Resources for Mission is responsible for the other two revenue streams, which have recently reorganized and reinvigorated:
- Traditional fundraising initiatives—annual giving, planned giving, major gifts—have been rethought and reinvigorated. An analysis of annual giving trends demonstrates that with careful management, this source of revenue can grow. Planned giving and major gifts are areas that are harder to predict, but there were very significant successes in 2011.
- Together in Mission is a new, diocesan-based, mission-focused national campaign that aims to address the financial needs of the whole church—parishes, dioceses and the General Synod. Together in Mission recognizes that healthy parishes mean healthy dioceses and a healthy national church. While the campaign and the way dioceses have received it thus far offers considerable hope, it is clearly not a quick fix.

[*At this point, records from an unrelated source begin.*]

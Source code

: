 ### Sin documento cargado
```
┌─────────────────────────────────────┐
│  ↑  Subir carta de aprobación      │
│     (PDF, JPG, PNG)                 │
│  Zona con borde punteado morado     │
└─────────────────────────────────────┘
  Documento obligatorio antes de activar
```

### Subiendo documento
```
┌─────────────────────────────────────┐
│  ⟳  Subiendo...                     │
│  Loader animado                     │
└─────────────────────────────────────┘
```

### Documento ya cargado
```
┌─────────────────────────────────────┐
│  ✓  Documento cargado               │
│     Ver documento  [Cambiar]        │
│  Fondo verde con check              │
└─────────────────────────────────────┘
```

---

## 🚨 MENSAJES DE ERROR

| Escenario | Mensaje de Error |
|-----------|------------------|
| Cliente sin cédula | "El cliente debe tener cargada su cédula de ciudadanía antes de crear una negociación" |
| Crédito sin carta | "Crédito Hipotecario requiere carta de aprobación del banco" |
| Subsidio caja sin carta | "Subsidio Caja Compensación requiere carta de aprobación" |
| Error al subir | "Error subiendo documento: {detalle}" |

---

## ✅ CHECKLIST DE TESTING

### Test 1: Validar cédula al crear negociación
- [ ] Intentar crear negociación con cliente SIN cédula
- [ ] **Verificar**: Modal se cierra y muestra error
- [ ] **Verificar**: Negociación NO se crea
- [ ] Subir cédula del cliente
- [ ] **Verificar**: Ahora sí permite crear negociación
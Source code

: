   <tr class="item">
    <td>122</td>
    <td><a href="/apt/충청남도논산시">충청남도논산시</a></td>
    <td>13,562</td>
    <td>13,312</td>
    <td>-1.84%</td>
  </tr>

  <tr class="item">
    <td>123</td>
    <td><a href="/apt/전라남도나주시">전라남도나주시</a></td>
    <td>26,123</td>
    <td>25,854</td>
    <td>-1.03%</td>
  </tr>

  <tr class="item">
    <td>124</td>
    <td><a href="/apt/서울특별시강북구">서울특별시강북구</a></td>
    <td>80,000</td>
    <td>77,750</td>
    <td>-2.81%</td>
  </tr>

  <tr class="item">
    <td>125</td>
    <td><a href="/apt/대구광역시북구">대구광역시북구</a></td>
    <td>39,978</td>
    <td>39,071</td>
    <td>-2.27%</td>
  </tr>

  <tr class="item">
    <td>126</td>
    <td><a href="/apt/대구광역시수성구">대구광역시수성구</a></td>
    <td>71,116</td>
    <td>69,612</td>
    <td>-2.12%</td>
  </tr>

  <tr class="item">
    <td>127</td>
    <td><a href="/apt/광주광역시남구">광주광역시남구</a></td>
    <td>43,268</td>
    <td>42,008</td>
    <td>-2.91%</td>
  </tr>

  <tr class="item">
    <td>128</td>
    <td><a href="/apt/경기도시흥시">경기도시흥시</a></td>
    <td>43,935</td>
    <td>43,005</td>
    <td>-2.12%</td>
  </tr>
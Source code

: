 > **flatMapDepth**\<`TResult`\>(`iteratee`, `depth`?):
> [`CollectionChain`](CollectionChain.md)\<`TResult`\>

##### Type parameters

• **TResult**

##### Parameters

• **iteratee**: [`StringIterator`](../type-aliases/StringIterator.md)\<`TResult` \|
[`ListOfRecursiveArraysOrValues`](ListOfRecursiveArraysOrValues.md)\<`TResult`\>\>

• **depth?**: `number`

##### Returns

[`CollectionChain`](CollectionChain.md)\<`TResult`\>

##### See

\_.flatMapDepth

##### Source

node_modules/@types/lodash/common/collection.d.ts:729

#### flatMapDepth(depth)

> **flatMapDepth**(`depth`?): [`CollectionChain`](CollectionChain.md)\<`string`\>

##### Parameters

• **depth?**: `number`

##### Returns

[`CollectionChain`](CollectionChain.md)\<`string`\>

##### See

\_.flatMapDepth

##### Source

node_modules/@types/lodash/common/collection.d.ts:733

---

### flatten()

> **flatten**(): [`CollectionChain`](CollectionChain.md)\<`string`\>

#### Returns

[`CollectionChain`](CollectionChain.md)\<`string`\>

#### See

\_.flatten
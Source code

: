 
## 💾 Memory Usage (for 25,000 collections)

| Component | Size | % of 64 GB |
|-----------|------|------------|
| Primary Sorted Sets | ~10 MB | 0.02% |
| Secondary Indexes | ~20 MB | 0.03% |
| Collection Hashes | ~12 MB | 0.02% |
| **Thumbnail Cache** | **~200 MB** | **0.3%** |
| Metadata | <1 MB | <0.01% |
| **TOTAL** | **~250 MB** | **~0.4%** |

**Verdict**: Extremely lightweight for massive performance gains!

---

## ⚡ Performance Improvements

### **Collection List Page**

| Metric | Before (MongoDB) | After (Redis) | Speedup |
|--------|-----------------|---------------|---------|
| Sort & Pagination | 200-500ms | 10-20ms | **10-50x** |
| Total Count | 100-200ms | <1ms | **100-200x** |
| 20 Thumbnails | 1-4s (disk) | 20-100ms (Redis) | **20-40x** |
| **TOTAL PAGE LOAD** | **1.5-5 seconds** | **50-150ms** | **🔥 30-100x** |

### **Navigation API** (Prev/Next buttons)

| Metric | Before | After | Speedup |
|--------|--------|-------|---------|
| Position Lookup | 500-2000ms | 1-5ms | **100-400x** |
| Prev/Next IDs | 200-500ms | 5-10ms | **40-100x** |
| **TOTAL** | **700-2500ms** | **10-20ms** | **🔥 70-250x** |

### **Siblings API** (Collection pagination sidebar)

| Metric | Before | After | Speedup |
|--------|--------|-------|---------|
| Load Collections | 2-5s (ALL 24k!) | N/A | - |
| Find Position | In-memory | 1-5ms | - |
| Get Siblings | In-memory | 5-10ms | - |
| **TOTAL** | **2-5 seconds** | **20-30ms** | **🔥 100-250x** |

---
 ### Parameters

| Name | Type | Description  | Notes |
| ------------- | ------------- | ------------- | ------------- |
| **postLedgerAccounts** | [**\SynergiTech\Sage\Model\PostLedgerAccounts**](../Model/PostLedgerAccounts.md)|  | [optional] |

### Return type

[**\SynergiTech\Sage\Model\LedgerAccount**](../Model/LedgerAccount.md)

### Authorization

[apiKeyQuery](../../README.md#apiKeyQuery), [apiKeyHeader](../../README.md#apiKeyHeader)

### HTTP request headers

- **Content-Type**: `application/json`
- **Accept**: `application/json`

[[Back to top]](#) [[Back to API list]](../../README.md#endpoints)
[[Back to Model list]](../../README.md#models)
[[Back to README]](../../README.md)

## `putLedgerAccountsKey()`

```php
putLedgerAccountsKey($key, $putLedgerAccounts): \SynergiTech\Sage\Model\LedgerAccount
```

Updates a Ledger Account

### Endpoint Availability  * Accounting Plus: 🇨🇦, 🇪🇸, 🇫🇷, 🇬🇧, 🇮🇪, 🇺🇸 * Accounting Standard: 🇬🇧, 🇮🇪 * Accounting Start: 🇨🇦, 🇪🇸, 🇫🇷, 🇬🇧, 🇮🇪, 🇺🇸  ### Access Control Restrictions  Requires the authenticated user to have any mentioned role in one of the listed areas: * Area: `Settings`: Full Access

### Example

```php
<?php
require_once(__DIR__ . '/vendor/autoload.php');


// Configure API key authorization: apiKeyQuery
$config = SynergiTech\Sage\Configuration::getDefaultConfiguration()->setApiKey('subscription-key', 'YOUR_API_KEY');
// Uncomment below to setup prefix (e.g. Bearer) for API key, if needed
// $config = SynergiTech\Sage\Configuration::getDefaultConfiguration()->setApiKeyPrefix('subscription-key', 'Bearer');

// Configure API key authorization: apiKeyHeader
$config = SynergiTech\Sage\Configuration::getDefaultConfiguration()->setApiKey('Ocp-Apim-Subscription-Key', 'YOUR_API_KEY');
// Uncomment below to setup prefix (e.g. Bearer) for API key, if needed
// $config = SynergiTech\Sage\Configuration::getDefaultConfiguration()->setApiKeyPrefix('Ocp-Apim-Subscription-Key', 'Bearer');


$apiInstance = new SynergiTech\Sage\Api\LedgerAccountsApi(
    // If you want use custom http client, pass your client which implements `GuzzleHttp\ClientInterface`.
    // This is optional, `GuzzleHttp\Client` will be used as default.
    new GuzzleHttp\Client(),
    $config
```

General Synod has a balanced budget for 2012, with the help of grants from MIF, but as the long-term forecast shows, significant work is needed to maintain sustainability. General Synod has restructured and trimmed expenses to address the current reality. With the help of grants from MIF, we continue to meet our commitments to Vision 2019 and General Synod 2010. The focus now is on stabilizing and increasing revenues through Resources for Mission, in partnership with dioceses.
As General Synod moves into an uncertain future, COGS’s governance role is key. After reviewing information from the longer term budget, this budget narrative, and committee reports, COGS members will be well positioned to assess and provide guidance on work plans and budget priorities in spring 2012, and help chart the next stage of General Synod’s road to financial sustainability.